Obviously, as a band of musicians, it is of utmost importance that you begin your transformation into a Serious Band with your outward appearance. There are a couple of ways to accomplish this, but it's best if you combine all of the following:
- All of you must dye your hair black. Aryans do not have feelings, do not have thoughts, do not have even the slightest hint of cognitive or emotional ability. Emotions and thoughts are for like, gays.
- All of you must wear black t-shirts. Not black pants, though. What do you want to do, be like, goth or something? So old. And like, really gay.
- One of you must wear more eyeliner than the byproduct of the post-nookie pillowcase stains of Dave Navarro and Jenna Jameson. Not all of you, because that would be overkill. And that might look... You know... Gay. And you're totally not gay. You hate gays. You know for a fact that gays killed the dinosaurs, and even though you've never heard them before, you have to make sure everyone knows you listen to T-Rex.
- Your frontman should, after roughly a year, decide black hair isn't working and Prell his way back to blonde roots. Chicks dig blonde guys. The rest of you need to grow it out, because roots look punk. Not that you're punk. Punk and hair dye, you'll decide, are for stupid girly bands. And gays.

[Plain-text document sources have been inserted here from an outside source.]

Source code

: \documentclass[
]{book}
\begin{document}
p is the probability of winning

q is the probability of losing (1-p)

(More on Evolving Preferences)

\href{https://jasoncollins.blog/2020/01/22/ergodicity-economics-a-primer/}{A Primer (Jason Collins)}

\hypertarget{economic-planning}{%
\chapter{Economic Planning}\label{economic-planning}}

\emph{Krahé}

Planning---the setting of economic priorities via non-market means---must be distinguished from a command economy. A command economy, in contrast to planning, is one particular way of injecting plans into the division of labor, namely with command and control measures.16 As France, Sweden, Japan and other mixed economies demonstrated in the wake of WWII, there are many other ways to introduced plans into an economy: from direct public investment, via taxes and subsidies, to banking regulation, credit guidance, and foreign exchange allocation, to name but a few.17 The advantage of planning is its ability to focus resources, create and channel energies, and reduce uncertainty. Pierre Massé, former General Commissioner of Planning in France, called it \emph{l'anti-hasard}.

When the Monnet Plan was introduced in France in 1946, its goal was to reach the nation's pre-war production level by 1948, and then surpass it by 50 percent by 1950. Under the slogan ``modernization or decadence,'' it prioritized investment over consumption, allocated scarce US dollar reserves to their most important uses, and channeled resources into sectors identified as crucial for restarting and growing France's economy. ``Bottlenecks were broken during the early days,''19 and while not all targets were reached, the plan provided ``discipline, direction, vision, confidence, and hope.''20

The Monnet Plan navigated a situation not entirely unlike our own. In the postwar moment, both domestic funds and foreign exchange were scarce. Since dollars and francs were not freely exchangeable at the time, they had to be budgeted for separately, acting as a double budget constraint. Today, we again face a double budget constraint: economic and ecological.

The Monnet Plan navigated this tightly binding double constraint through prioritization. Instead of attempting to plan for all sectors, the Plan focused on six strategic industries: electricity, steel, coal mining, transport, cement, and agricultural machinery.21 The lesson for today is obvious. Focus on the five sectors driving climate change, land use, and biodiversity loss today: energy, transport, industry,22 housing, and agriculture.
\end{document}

Next in your quest not for "rockstardom," but like, really serious musicianship is your stage show.
- You must--must--thrash a great deal. Otherwise, you'll sound like, emo. And emo is for gays.
- When you introduce songs, do so ambiguously. Being obvious is for punks, and you're not a loser fag pop-punker. "This is a song about a girl" will not work for you, because your songs are like, never about girls. Singing about girls is for gays.

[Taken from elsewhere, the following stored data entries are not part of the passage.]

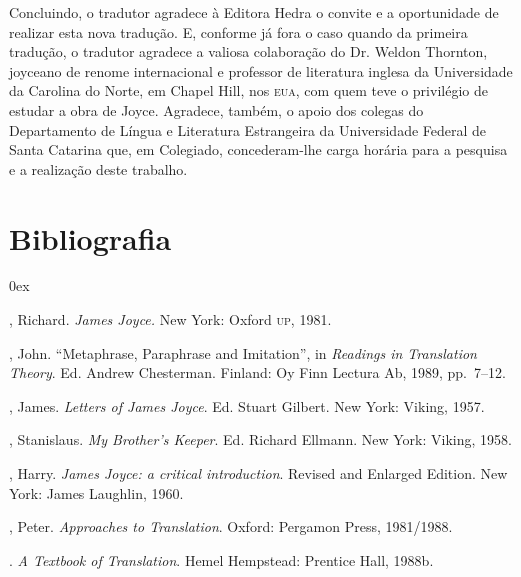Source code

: Concluindo, o tradutor agradece à Editora Hedra o convite e a oportunidade de
realizar esta nova tradução.  E, conforme já fora o caso quando da primeira
tradução, o tradutor agradece a valiosa colaboração do Dr. Weldon Thornton,
joyceano de renome internacional e professor de literatura inglesa da
Universidade da Carolina do Norte, em Chapel Hill, nos \textsc{eua}, com quem teve o
privilégio de estudar a obra de Joyce.  Agradece, também, o apoio dos colegas
do Departamento de Língua e Literatura Estrangeira da Universidade Federal de
Santa Catarina que, em Colegiado, concederam-lhe carga horária para a pesquisa
e a realização deste trabalho.

\section{Bibliografia}

\begin{description}0ex
\newcommand{\tit}[1]{\item[\textnormal{\textsc{\MakeTextLowercase{#1}}}]}
\newcommand{\titidem}{\item[\line(1,0){25}]}

\tit{Ellmann}, Richard. \textit{James Joyce.} New York: Oxford \textsc{up},
1981.

\tit{Dryden}, John. “Metaphrase, Paraphrase and Imitation”, in
\textit{Readings in Translation Theory}. Ed. Andrew Chesterman.  Finland: Oy
Finn Lectura Ab, 1989, pp.~7--12.

\tit{Joyce}, James. \textit{Letters of James Joyce}. Ed. Stuart Gilbert. New
York: Viking, 1957.

\tit{Joyce}, Stanislaus. \textit{My Brother’s Keeper}. Ed. Richard Ellmann.
New York: Viking, 1958.

\tit{Levin}, Harry. \textit{James Joyce: a critical introduction}. Revised
and Enlarged Edition. New York: James Laughlin, 1960.

\tit{Newmark}, Peter. \textit{Approaches to Translation}. Oxford: Pergamon
Press, 1981/1988.

\titidem. \textit{A Textbook of Translation}. Hemel Hempstead: Prentice Hall,
1988b.

\end{description}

Finally, your songwriting has to be like, really, really deep. Like, Marianas Trench deep, brah.
- You really need to use metaphors. "The world is an open herpes sore on my parched lower lip" would be lyrical genius. If you're discussing a relationship, you need to mask it under this same literary device, because you shouldn't even be doing it to begin with. "She's a Motel Six in need of a sugar fix" works nicely.
- Nickelback are your rolemodels as far as music goes. You need to be as unique, as groundbreaking, as innovative, and as evolutionary as these greats. Except you're going to be even better, because you have a keyboard. Not a synth, though, because synths are gay.